The Bosnian-born Mladic, sometimes called “The Butcher of Bosnia,” is charged with the three-year siege of Sarajevo, for command responsibility during the Srebrenica massacre of 8,000 unarmed Bosnian Muslim men and boys, for the widespread destruction of civilian infrastructure and places of worship, the extermination of non-Serbs in 23 municipalities, and for taking UN peacekeepers hostage following airstrikes by NATO jets in the spring of 1995.

Mladic appeared in court wearing a white fishing hat that he removed upon sitting down. He did not argue with the judge as did Milosevic, or offer the pyrotechnic remonstrations of Karadzic two years ago, but rather appeared polite and conducted his exchanges in civil tones.
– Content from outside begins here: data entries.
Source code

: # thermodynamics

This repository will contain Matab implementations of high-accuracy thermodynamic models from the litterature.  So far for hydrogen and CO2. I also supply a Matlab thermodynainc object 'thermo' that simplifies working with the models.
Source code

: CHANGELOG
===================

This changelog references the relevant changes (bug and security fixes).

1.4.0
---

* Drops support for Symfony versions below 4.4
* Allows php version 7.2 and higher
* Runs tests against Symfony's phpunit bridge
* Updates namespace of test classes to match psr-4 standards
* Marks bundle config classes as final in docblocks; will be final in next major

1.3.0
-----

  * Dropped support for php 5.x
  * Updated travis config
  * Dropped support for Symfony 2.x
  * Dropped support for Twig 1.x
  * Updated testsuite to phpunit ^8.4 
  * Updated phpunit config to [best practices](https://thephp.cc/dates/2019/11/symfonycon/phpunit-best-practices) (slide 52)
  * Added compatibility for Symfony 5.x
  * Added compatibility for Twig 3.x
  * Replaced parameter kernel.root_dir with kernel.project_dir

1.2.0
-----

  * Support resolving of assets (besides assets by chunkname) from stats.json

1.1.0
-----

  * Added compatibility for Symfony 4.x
However, Mladic said he had read none of the charges against him, or any of the material the tribunal offered him, and said he would need more than 30 days to do so. Orie said that Mladic’s defense would not have to be complete in that time period, but the court would not extend the 30-day figure for initial work. Mladic appeared with a tribunal-appointed lawyer from Serbia that he said he did not know.

While Mladic described himself as “gravely ill,” he showed none of the lack of comprehension or ability to concentrate attributed to him by his lawyer in Serbia last week, in a failed effort to block his extradition. Later in the trial, he said he was “irritated” at tribunal staff for trying to assist him in walking and said he wanted to move about freely.